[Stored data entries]
★ ★ ★ ★ ★
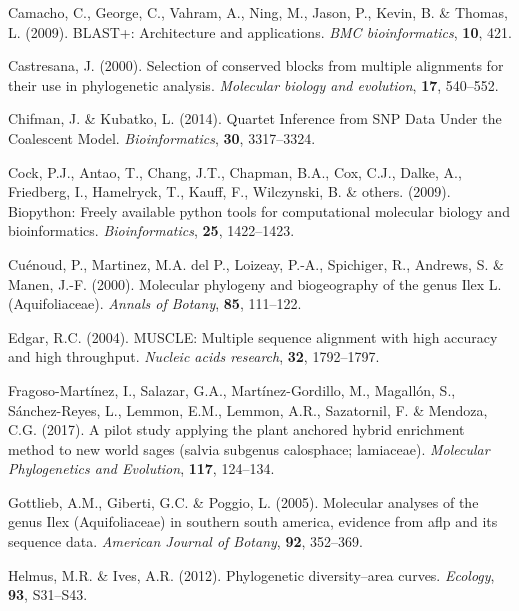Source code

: \documentclass[]{article}
\begin{document}
\leavevmode\hypertarget{ref-camacho2009blast}{}%
Camacho, C., George, C., Vahram, A., Ning, M., Jason, P., Kevin, B. \& Thomas, L. (2009). BLAST+: Architecture and applications. \emph{BMC bioinformatics}, \textbf{10}, 421.

\leavevmode\hypertarget{ref-castresana2000selection}{}%
Castresana, J. (2000). Selection of conserved blocks from multiple alignments for their use in phylogenetic analysis. \emph{Molecular biology and evolution}, \textbf{17}, 540--552.

\leavevmode\hypertarget{ref-chifman2014quartet}{}%
Chifman, J. \& Kubatko, L. (2014). Quartet Inference from SNP Data Under the Coalescent Model. \emph{Bioinformatics}, \textbf{30}, 3317--3324.

\leavevmode\hypertarget{ref-cock2009biopython}{}%
Cock, P.J., Antao, T., Chang, J.T., Chapman, B.A., Cox, C.J., Dalke, A., Friedberg, I., Hamelryck, T., Kauff, F., Wilczynski, B. \& others. (2009). Biopython: Freely available python tools for computational molecular biology and bioinformatics. \emph{Bioinformatics}, \textbf{25}, 1422--1423.

\leavevmode\hypertarget{ref-cuenoud2000molecular}{}%
Cuénoud, P., Martinez, M.A. del P., Loizeay, P.-A., Spichiger, R., Andrews, S. \& Manen, J.-F. (2000). Molecular phylogeny and biogeography of the genus Ilex L.(Aquifoliaceae). \emph{Annals of Botany}, \textbf{85}, 111--122.

\leavevmode\hypertarget{ref-edgar2004muscle}{}%
Edgar, R.C. (2004). MUSCLE: Multiple sequence alignment with high accuracy and high throughput. \emph{Nucleic acids research}, \textbf{32}, 1792--1797.

\leavevmode\hypertarget{ref-fragoso2017pilot}{}%
Fragoso-Martínez, I., Salazar, G.A., Martínez-Gordillo, M., Magallón, S., Sánchez-Reyes, L., Lemmon, E.M., Lemmon, A.R., Sazatornil, F. \& Mendoza, C.G. (2017). A pilot study applying the plant anchored hybrid enrichment method to new world sages (salvia subgenus calosphace; lamiaceae). \emph{Molecular Phylogenetics and Evolution}, \textbf{117}, 124--134.

\leavevmode\hypertarget{ref-gottlieb2005molecular}{}%
Gottlieb, A.M., Giberti, G.C. \& Poggio, L. (2005). Molecular analyses of the genus Ilex (Aquifoliaceae) in southern south america, evidence from aflp and its sequence data. \emph{American Journal of Botany}, \textbf{92}, 352--369.

\leavevmode\hypertarget{ref-helmus2012phylogenetic}{}%
Helmus, M.R. \& Ives, A.R. (2012). Phylogenetic diversity--area curves. \emph{Ecology}, \textbf{93}, S31--S43.
\end{document}
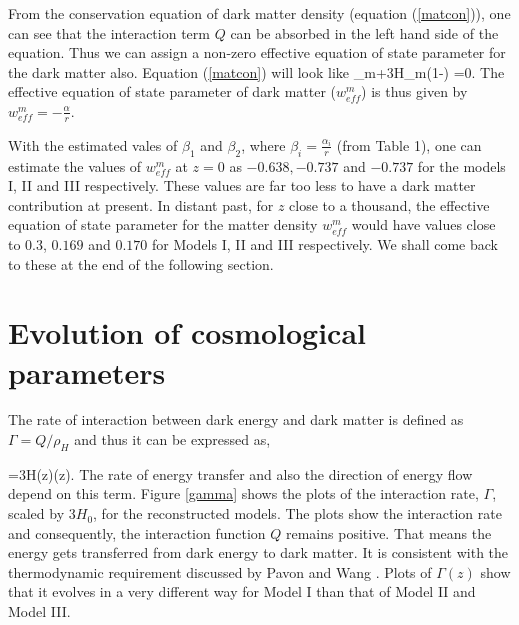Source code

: \documentclass[11pt]{article}
\begin{document}
From the conservation equation of dark matter density (equation (\ref{matcon})), one can see that the interaction term $Q$ can be absorbed in the left hand side of the equation. Thus we can assign a non-zero effective equation of state parameter for the dark matter also. Equation (\ref{matcon}) will look like 
\be
\dot{\rho}_m+3H\rho_m(1-) =0.
\label{wmeff1}
\ee 
The effective equation of state parameter of dark matter ($w_{eff}^m$) is thus given by $w_{eff}^m = -\frac{\alpha}{r}$.


With the estimated vales of $\beta_1$ and $\beta_2$, where $\beta_i = \frac{\alpha_i}{r}$ (from Table 1), one can estimate the values of $w_{eff}^m$ at $z=0$ as $-0.638, -0.737$ and $-0.737$ for the models I, II and III respectively. These values are far too less to have a dark matter contribution at present. In distant past, for $z$ close to a thousand, the effective equation of state parameter for the matter density $w_{eff}^m$ would have values close to $0.3$, $0.169$ and $0.170$ for Models I, II and III respectively. We shall come back to these at the end of the following section.












\section{Evolution of cosmological parameters}
\label{cospar}



\par The rate of interaction between dark energy and dark matter is defined as $\Gamma=Q/\rho_H$  \cite{senpav, am} and thus it can be expressed as,

\be
\Gamma=3H(z)\alpha(z).
\ee
 The rate of energy transfer and also the direction of energy flow depend on this term. Figure \ref{gamma} shows the plots of the interaction rate, $\Gamma$, scaled by 3$H_0$, for the reconstructed models. The plots show the interaction rate and consequently, the interaction function $Q$ remains positive. That means the energy gets transferred from dark energy to dark matter. It is consistent with the thermodynamic requirement discussed by Pavon and Wang \cite{pavonwang}. Plots of $\Gamma(z)$ show that it evolves in a very different way for Model I than that of Model II and Model III.
\end{document}

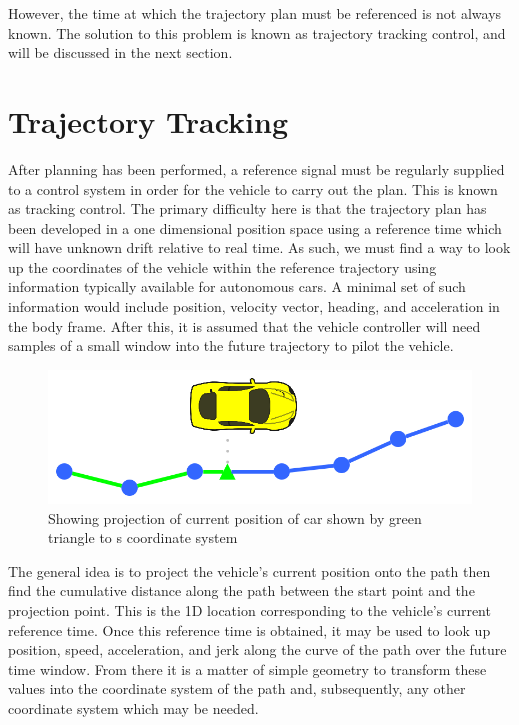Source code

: \documentclass[letterpaper, 10 pt, conference]{ieeeconf}  %
\begin{document}
However, the time at which the trajectory plan must be referenced is not always known.
The solution to this problem is known as trajectory tracking control, and will be discussed in the next section.


\section{Trajectory Tracking} \label{sec:trajectorytracking}

After planning has been performed, a reference signal must be regularly supplied to a control system in order for the vehicle to carry out the plan.
This is known as tracking control.
The primary difficulty here is that the trajectory plan has been developed in a one dimensional position space using a reference time which will have unknown drift relative to real time.
As such, we must find a way to look up the coordinates of the vehicle within the reference trajectory using information typically available for autonomous cars.
A minimal set of such information would include position, velocity vector, heading, and acceleration in the body frame.
After this, it is assumed that the vehicle controller will need samples of a small window into the future trajectory to pilot the vehicle.

\begin{figure}[thpb]
  \centering
  \includegraphics[width=0.5\columnwidth]{graphics/PathProjection.png}
  \caption{Showing projection of current position of car shown by green triangle to s coordinate system}
  \label{fig:cartos}
\end{figure}

The general idea is to project the vehicle's current position onto the path then find the cumulative distance along the path between the start point and the projection point.
This is the 1D location corresponding to the vehicle's current reference time.
Once this reference time is obtained, it may be used to look up position, speed, acceleration, and jerk along the curve of the path over the future time window.
From there it is a matter of simple geometry to transform these values into the coordinate system of the path and, subsequently, any other coordinate system which may be needed.
\end{document}
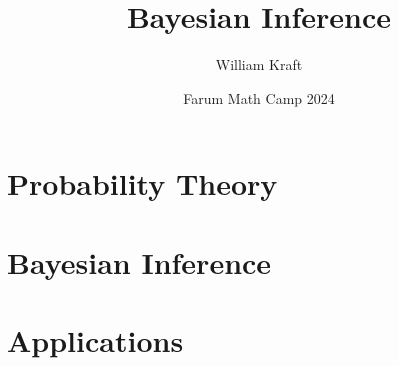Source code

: \documentclass[a4paper]{article}
\title{Bayesian Inference}
\author{William Kraft}
\date{Farum Math Camp 2024}
\theoremstyle{definition}
\theoremstyle{definition}
\theoremstyle{definition}
\theoremstyle{definition}
\theoremstyle{definition}
\theoremstyle{definition}
\theoremstyle{definition}
\theoremstyle{definition}
\theoremstyle{definition}
\theoremstyle{definition}
\theoremstyle{definition}
\theoremstyle{definition}
\theoremstyle{plain}
\begin{document}
\maketitle
\tableofcontents


\newpage
\section{Probability Theory}

\newpage
\section{Bayesian Inference}

\newpage
\section{Applications}


\end{document}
★ ★ ★ ★ ★
Task description:
In the data above, copy every line where the string "between" appears.

Written answer:
\par The rate of interaction between dark energy and dark matter is defined as $\Gamma=Q/\rho_H$  \cite{senpav, am} and thus it can be expressed as,
The general idea is to project the vehicle's current position onto the path then find the cumulative distance along the path between the start point and the projection point.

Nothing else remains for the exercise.